Hive‑style Datalake tables organize data in a traditional folder‑based layout on object storage, making them ideal for append‑only scenarios such as logs, historical records, and regulatory archives. Iceberg tables offer ACID transactions, schema evolution, partition pruning, and snapshot isolation, making them suitable for workloads that require updates or rely on lakehouse‑style data modeling.
These formats are industry standards that allow multiple engines—Spark, Presto/Trino, Db2, and others—to process the same data without conversion. This supports true interoperability and reduces data duplication across teams and tools.
Because your data is stored in open formats on object storage, it remains portable and accessible from a wide range of engines. Db2 participates as one of many consumers, ensuring your platform choices remain flexible.
Object storage provides virtually unlimited capacity and durability at low cost. With Datalake tables, Db2 compute scales independently from storage—allowing you to optimize workloads for price or performance without migration overhead.

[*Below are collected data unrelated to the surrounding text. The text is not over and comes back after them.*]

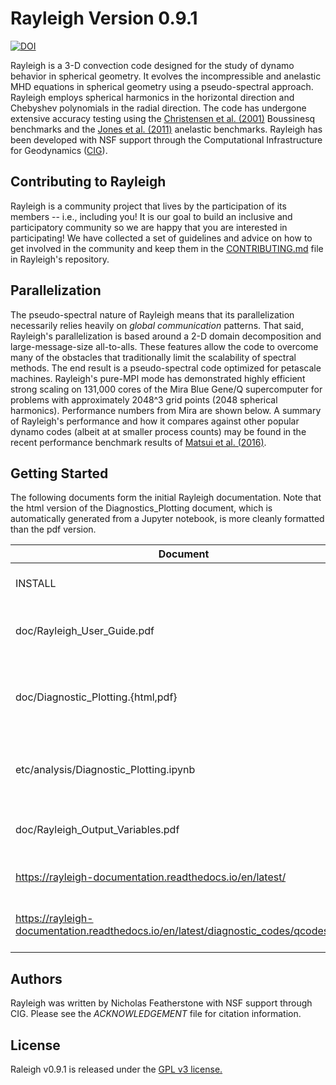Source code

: 
# Rayleigh Version 0.9.1 #
[![DOI](https://zenodo.org/badge/DOI/10.5281/zenodo.1236565.svg)](https://doi.org/10.5281/zenodo.1236565)



Rayleigh is a 3-D convection code designed for the study of dynamo behavior in spherical geometry.  It evolves the incompressible and anelastic MHD equations in spherical geometry using a pseudo-spectral approach.  Rayleigh employs spherical harmonics in the horizontal direction and Chebyshev polynomials in the radial direction.  The code has undergone extensive accuracy testing using the [Christensen et al. (2001)](http://adsabs.harvard.edu/abs/2001PEPI..128...25C) Boussinesq benchmarks and the [Jones et al. (2011)](http://adsabs.harvard.edu/abs/2011Icar..216..120J) anelastic benchmarks.   Rayleigh has been developed with NSF support through the Computational Infrastructure for Geodynamics ([CIG](https://geodynamics.org/cig/news/newsletters/may-2016/)).


Contributing to Rayleigh
------------------------

Rayleigh is a community project that lives by the participation of its members
-- i.e., including you! It is our goal to build an inclusive and participatory
community so we are happy that you are interested in participating! We have
collected a set of guidelines and advice on how to get involved in the
community and keep them in the [CONTRIBUTING.md](CONTRIBUTING.md) file in
Rayleigh's repository.


Parallelization
-----------------------------
The pseudo-spectral nature of Rayleigh means that its parallelization necessarily relies heavily on *global communication* patterns.  That said, Rayleigh's parallelization is based around a 2-D domain decomposition and large-message-size all-to-alls.  These features allow the code to overcome many of the obstacles that traditionally limit the scalability of spectral methods.   The end result is a pseudo-spectral code optimized for petascale machines.  Rayleigh's pure-MPI mode has demonstrated highly efficient strong scaling on  131,000 cores of the Mira Blue Gene/Q supercomputer for problems with approximately 2048^3 grid points (2048 spherical harmonics).  Performance numbers from Mira are shown below.  A summary of Rayleigh's performance and how it compares against other popular dynamo codes (albeit at at smaller process counts) may be found in the recent performance benchmark results of [Matsui et al. (2016)](http://onlinelibrary.wiley.com/doi/10.1002/2015GC006159/full).
 
 Getting Started
 ----------------
The following documents form the initial Rayleigh documentation.  Note that the html version of the Diagnostics_Plotting document, which is automatically generated from a Jupyter notebook, is more cleanly formatted than the pdf version.

| Document | Description |
|----------|-------------|
| INSTALL | in-depth installation instructions |
| doc/Rayleigh_User_Guide.pdf |  Overview of compiling and running Rayleigh |
| doc/Diagnostic_Plotting.{html,pdf} | Guide to generating and plotting Rayleigh output (text version) |
| etc/analysis/Diagnostic_Plotting.ipynb | Same as above (interactive Jupyter notebook) |
| doc/Rayleigh_Output_Variables.pdf |  Tables of Rayleigh output menu codes |
| https://rayleigh-documentation.readthedocs.io/en/latest/ | A combined online documentation |
| https://rayleigh-documentation.readthedocs.io/en/latest/diagnostic_codes/qcodes.html | Online tables of Rayleigh output menu codes |

Authors
--------
Rayleigh was written by Nicholas Featherstone with NSF support through CIG.  Please see the *ACKNOWLEDGEMENT* file for citation information.

License
-------
Raleigh v0.9.1 is released under the [GPL v3 license.](https://www.gnu.org/licenses/gpl-3.0.en.html)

Even though the data resides externally, you still benefit from Db2’s rich SQL support, mature optimizer, and decades of performance innovation. This allows you to join, filter, aggregate, and analyze Datalake tables exactly like native Db2 tables.
The diagram below shows how Db2 leverages table metadata (Hive/Iceberg) and connects to object storage where the open‑format files live.

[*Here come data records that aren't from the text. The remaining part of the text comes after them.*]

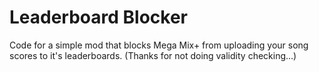 # Leaderboard Blocker

Code for a simple mod that blocks Mega Mix+ from uploading your song scores to it's leaderboards. (Thanks for not doing validity checking...)
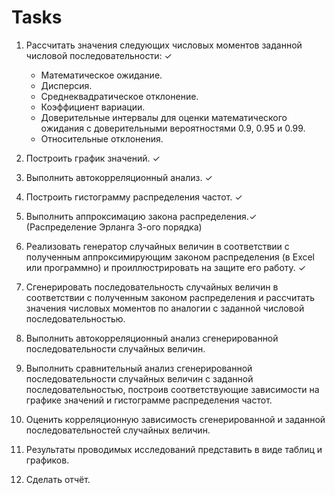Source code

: # Tasks

1. Рассчитать значения следующих числовых моментов заданной числовой последовательности: ✓
   - Математическое ожидание.
   - Дисперсия.
   - Среднеквадратическое отклонение.
   - Коэффициент вариации.
   - Доверительные интервалы для оценки математического ожидания с доверительными вероятностями 0.9, 0.95 и 0.99.
   - Относительные отклонения.
   
2. Построить график значений. ✓

3. Выполнить автокорреляционный анализ. ✓

4. Построить гистограмму распределения частот. ✓

5. Выполнить аппроксимацию закона распределения.✓ (Распределение Эрланга 3-ого порядка)

6. Реализовать генератор случайных величин в соответствии с полученным аппроксимирующим законом распределения (в Excel или программно) и проиллюстрировать на защите его работу. ✓

7. Сгенерировать последовательность случайных величин в соответствии с полученным законом распределения и рассчитать значения числовых моментов по аналогии с заданной числовой последовательностью.

8. Выполнить автокорреляционный анализ сгенерированной последовательности случайных величин.

9. Выполнить сравнительный анализ сгенерированной последовательности случайных величин с заданной последовательностью, построив соответствующие зависимости на графике значений и гистограмме распределения частот.

10. Оценить корреляционную зависимость сгенерированной и заданной последовательностей случайных величин.

11. Результаты проводимых исследований представить в виде таблиц и графиков.

12. Сделать отчёт.
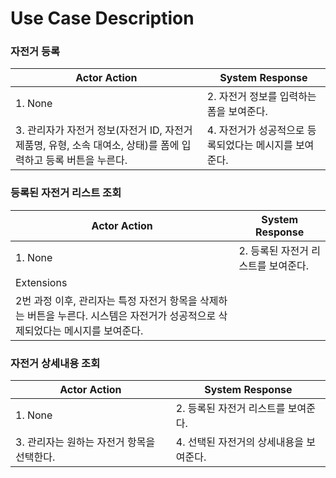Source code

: # Use Case Description

### 자전거 등록

| **Actor Action** | **System Response** |
| --- | --- |
| 1. None | 2. 자전거 정보를 입력하는 폼을 보여준다. |
| 3. 관리자가 자전거 정보(자전거 ID, 자전거 제품명, 유형, 소속 대여소, 상태)를 폼에 입력하고 등록 버튼을 누른다. | 4. 자전거가 성공적으로 등록되었다는 메시지를 보여준다. |

### 등록된 자전거 리스트 조회

| **Actor Action** | **System Response** |
| --- | --- |
| 1. None | 2. 등록된 자전거 리스트를 보여준다. |
| Extensions
2번 과정 이후, 관리자는 특정 자전거 항목을 삭제하는 버튼을 누른다. 시스템은 자전거가 성공적으로 삭제되었다는 메시지를 보여준다. |  |

### 자전거 상세내용 조회

| **Actor Action** | **System Response** |
| --- | --- |
| 1. None | 2. 등록된 자전거 리스트를 보여준다. |
| 3. 관리자는 원하는 자전거 항목을 선택한다. | 4. 선택된 자전거의 상세내용을 보여준다. |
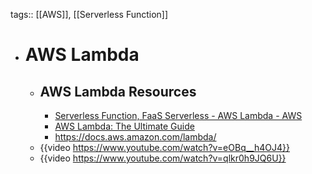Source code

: tags:: [[AWS]], [[Serverless Function]]

- # AWS Lambda
	- ## AWS Lambda Resources
		- [Serverless Function, FaaS Serverless  - AWS Lambda - AWS](https://aws.amazon.com/lambda/)
		- [AWS Lambda: The Ultimate Guide](https://www.serverless.com/aws-lambda)
		- https://docs.aws.amazon.com/lambda/
	- {{video https://www.youtube.com/watch?v=eOBq__h4OJ4}}
	- {{video https://www.youtube.com/watch?v=qlkr0h9JQ6U}}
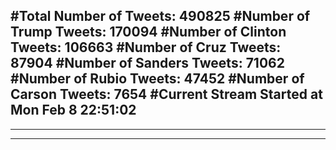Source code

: #Total Number of Tweets: 490825 
#Number of Trump Tweets: 170094
#Number of Clinton Tweets: 106663
#Number of Cruz Tweets: 87904
#Number of Sanders Tweets: 71062
#Number of Rubio Tweets: 47452
#Number of Carson Tweets: 7654
#Current Stream Started at Mon Feb  8 22:51:02
---
---
---
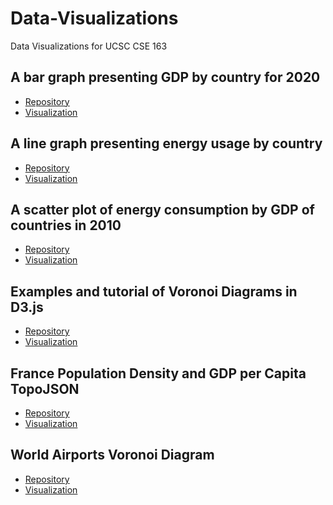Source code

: # Data-Visualizations
Data Visualizations for UCSC CSE 163

## A bar graph presenting GDP by country for 2020 
- [Repository](https://github.com/jleckron/BarGraph)</br>
- [Visualization](https://jleckron.github.io/BarGraph/)

## A line graph presenting energy usage by country 
- [Repository](https://github.com/jleckron/MultiLineGraph)</br>
- [Visualization](https://jleckron.github.io/MultiLineGraph/)

## A scatter plot of energy consumption by GDP of countries in 2010
- [Repository](https://github.com/jleckron/ScatterPlot)</br>
- [Visualization](https://jleckron.github.io/ScatterPlot/)

## Examples and tutorial of Voronoi Diagrams in D3.js
- [Repository](https://github.com/jleckron/Voronoi)</br>
- [Visualization]()

## France Population Density and GDP per Capita TopoJSON 
- [Repository](https://github.com/jleckron/FranceTopoJson)</br>
- [Visualization](https://jleckron.github.io/FranceTopoJson/)

## World Airports Voronoi Diagram 
- [Repository](https://github.com/jleckron/WorldAirportsVoronoi)</br>
- [Visualization](https://jleckron.github.io/WorldAirportsVoronoi/)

Figure: Db2 Datalake Table Architecture Overview
Centralize raw and curated data once on object storage; let teams access the same open-data files via the tools they prefer. There’s no need to duplicate data, and a single governance layer can manage permissions, lineage, and quality rules centrally.
Offload historical and low-value data to low‑cost object storage while still querying it and joining it with your high-value warehouse data for new insights, all natively from Db2. Keep performance‑sensitive data in Db2 tables while BI/analytics that are less latency‑sensitive can read from Datalake tables. Use Datalake tables to pre‑process data in the lake before loading curated tables into the warehouse.
Create Datalake tables in Db2 and point them at your chosen object storage. Ingest raw or semi‑structured data directly to storage (via any application) and query it with SQL in Db2. Integrate at the catalog level with your existing data lake or lakehouse, to create new tables through Db2 or take advantage of Db2 industry leading performance to process existing ones.
In Db2 12.1.4, the Datalake table feature becomes available on traditional on‑premises installations of Db2, bringing the same capabilities previously available only in Db2 Warehouse SaaS and containerized Db2 Warehouse environments. It is supported on Linux (x86 and PPCLE) across Db2 and Db2 Warehouse deployments on Red Hat OpenShift and Kubernetes.
Db2 supports both Hive and Iceberg Datalake tables.
Datalake tables support Parquet, ORC, Avro, and—depending on format—JSON or Text. Parquet and ORC offer the best query performance due to their columnar layout and binary encoding.
You can store your data in IBM Cloud Object Storage, AWS S3, Azure Blob Storage, Red Hat Ceph Storage, or other S3‑compatible systems. This flexibility allows you to choose the storage platform that aligns with your infrastructure strategy.